REVIEW: Ron Howard’s ‘RUSH’ Amazes With Dynamic Dialogue, Cinematography

Sure, you may or may not be well-versed in the adrenaline-fueled world of Formula 1 racing, but Ron Howard’s latest picture is an intense, dangerous and thrilling ride down memory lane at 220 mph.

Crafting an interwoven story that spotlights a scrappy racing rivalry and the history of a daredevil’s sport, RUSH focuses on the worldwide brouhaha started by protagonists James Hunt (played by Chris Hemsworth) and Niki Lauda (Daniel Brühl, a star in the making soon to be seen in The Fifth Estate).

The film crosses the starting line in 1970 and culminates around 1976, following their rise from third-string race-car jockeys to Formula One’s version of Magic Johnson and Larry Bird.

As Hunt, Hemsworth’s character is reminiscent of Thor, in that he is a notorious fighter with a hard-headed sensibility that doubles as charm. His character is a noted risk-taker who is given to toke up (and throw up) before big races, and then gets roaring drunk afterwards. Lauda is Hunt’s polar opposite in nearly every way possible in that he’s cold, calculating to the nth degree and only wants to take 20% risk during a bout. Together, the two screen mavens electrify the screen from beginning to end, which sounds plausible given casting director Nina Gold’s (The King’s Speech) Midas-like touch.
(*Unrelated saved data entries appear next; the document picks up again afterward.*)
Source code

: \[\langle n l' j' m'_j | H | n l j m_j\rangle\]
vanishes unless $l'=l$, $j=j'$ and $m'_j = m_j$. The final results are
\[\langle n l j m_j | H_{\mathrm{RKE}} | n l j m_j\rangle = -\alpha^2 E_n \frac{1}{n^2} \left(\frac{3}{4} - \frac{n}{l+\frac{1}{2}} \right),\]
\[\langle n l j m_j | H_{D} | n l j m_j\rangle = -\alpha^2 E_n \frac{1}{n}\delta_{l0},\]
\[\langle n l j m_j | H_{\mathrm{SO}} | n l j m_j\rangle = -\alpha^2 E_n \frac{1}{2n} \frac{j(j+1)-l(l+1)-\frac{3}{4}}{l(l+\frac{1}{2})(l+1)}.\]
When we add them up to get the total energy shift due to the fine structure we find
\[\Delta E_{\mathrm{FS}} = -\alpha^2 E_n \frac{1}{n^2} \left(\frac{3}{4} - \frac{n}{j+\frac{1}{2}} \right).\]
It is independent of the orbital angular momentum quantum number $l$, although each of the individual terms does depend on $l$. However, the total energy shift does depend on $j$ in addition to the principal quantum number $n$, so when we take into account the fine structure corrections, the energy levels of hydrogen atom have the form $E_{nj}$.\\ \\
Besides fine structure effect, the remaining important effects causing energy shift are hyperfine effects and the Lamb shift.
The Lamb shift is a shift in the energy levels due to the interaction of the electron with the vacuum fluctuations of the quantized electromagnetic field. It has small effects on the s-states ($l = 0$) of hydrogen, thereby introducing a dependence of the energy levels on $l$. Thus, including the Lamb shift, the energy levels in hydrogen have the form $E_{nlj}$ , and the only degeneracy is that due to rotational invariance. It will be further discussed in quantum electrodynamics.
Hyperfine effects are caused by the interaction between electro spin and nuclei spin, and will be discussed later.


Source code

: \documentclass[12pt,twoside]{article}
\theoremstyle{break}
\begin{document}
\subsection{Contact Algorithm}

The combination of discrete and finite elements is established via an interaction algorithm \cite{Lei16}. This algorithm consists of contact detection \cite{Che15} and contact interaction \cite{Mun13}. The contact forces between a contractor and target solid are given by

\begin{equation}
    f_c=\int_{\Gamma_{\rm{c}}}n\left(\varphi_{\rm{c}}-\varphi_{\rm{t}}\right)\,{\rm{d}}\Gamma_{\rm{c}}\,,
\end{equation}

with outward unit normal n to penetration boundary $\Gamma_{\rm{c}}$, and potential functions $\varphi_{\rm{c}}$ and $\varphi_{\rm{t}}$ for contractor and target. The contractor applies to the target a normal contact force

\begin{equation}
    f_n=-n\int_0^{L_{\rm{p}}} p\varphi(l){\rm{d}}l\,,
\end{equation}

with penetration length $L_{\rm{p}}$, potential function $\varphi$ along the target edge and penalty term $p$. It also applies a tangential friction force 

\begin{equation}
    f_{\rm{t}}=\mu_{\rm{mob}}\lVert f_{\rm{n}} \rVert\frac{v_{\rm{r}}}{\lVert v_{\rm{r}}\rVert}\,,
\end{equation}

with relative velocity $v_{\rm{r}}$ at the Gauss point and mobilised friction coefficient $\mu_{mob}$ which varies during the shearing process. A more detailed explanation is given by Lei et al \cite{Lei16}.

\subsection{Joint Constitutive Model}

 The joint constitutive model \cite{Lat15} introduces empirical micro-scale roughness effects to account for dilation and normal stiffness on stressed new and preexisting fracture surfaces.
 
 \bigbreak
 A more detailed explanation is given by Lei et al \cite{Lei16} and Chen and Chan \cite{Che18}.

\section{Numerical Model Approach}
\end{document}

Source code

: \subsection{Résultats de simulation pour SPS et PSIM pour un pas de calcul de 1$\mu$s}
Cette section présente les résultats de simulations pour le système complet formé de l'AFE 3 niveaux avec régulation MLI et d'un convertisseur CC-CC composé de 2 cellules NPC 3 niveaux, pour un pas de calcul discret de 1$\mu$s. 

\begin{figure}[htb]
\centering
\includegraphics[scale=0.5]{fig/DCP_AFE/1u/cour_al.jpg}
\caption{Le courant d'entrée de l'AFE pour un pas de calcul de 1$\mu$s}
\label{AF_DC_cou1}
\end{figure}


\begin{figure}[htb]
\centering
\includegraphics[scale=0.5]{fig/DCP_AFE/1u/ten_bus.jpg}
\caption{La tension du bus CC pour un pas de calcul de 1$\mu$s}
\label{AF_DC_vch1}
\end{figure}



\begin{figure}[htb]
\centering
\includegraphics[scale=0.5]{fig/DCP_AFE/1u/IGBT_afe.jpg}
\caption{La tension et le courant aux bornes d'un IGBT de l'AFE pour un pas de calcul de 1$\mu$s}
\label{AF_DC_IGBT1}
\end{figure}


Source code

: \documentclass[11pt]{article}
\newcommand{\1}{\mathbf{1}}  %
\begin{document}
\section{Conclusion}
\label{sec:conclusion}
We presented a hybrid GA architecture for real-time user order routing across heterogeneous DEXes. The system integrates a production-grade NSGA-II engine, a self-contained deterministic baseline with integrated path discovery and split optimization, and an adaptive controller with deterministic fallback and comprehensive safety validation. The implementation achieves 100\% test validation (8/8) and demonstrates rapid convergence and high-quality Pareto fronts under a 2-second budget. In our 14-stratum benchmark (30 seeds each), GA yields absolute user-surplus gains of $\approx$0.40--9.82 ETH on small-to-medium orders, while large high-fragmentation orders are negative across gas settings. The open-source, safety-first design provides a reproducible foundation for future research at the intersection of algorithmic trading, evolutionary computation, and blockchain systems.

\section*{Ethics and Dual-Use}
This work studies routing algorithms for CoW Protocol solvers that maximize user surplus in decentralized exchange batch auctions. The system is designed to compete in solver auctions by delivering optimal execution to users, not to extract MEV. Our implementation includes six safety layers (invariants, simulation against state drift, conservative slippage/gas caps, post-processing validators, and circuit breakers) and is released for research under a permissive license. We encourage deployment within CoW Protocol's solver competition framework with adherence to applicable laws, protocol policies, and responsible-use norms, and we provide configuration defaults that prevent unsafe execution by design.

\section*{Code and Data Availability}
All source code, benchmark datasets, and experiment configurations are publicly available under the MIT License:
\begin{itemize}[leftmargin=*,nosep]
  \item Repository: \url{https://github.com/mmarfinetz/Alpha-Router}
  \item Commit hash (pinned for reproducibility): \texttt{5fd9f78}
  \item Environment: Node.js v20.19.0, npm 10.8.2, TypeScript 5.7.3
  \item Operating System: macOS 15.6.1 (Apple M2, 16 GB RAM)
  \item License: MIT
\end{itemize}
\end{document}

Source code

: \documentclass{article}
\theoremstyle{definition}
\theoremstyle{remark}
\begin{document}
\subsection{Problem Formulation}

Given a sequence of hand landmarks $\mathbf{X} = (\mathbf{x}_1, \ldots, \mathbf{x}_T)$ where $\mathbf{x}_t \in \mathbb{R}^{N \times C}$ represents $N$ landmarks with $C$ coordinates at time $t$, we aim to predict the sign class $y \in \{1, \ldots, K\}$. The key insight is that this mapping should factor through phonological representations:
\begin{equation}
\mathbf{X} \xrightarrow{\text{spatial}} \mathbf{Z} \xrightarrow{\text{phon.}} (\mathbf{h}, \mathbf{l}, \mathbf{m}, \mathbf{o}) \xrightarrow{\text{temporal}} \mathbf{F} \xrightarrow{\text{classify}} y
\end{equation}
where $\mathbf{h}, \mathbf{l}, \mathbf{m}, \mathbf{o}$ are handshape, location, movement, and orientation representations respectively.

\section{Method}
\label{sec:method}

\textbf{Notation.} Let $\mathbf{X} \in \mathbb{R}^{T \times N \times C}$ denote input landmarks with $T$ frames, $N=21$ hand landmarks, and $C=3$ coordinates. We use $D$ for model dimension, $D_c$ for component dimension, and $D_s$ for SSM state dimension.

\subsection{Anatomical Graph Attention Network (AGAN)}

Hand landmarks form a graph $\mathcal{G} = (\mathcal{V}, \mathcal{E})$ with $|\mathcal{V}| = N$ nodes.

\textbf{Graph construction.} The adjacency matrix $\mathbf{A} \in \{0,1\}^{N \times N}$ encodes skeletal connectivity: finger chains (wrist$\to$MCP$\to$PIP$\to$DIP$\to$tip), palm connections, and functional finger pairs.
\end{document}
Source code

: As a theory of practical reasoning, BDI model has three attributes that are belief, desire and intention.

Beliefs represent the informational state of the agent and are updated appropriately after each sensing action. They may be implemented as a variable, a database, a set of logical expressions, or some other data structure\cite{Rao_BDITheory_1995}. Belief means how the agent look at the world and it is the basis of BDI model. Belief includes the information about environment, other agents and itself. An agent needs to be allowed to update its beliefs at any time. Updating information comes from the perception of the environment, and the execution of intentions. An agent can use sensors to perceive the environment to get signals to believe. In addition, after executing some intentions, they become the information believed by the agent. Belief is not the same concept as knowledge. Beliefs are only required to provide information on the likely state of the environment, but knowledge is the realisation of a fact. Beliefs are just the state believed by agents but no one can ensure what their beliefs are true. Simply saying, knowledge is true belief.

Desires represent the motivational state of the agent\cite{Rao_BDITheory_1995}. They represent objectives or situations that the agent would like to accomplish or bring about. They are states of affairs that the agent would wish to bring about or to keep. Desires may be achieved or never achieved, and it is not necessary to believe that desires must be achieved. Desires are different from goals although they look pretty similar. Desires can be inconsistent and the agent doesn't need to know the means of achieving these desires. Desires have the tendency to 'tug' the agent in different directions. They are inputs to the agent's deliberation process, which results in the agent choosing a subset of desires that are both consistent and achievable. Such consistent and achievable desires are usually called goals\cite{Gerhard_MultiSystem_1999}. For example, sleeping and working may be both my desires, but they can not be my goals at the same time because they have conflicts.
Hemsworth doubles-down on his star-making quota as the Brit racing legend. Reigning atop the leaderboards as an infamous figure within the racing world, Hunt is a speed demon savant, living fast in a pre-HIV, post-Civil Rights society. The frequently-in-work actor, Daniel Brühl, compliments the picture as the austere Lauda, whose moody presence lends an element of weight to RUSH’s tale. In a very telling scene, Lauda even turns his back on his own family’s banking business in order to become a global phenomenon within the Formula One racing world.

Supporting players such as Olivia Wilde (Suzy Miller) and Alexandra Maria Lara (Marlene Lauda) help to make plain the two rival’s more personal decisions. The two reflect just how completely different their significant others are while adding a unique vulnerability to their roles. Wilde as Miller often makes Hunt, the playboy heart-breaker, change his gears for his diva wife; while Alexandra Maria Lara is Niki Lauda’s compassionate and steadfast wife.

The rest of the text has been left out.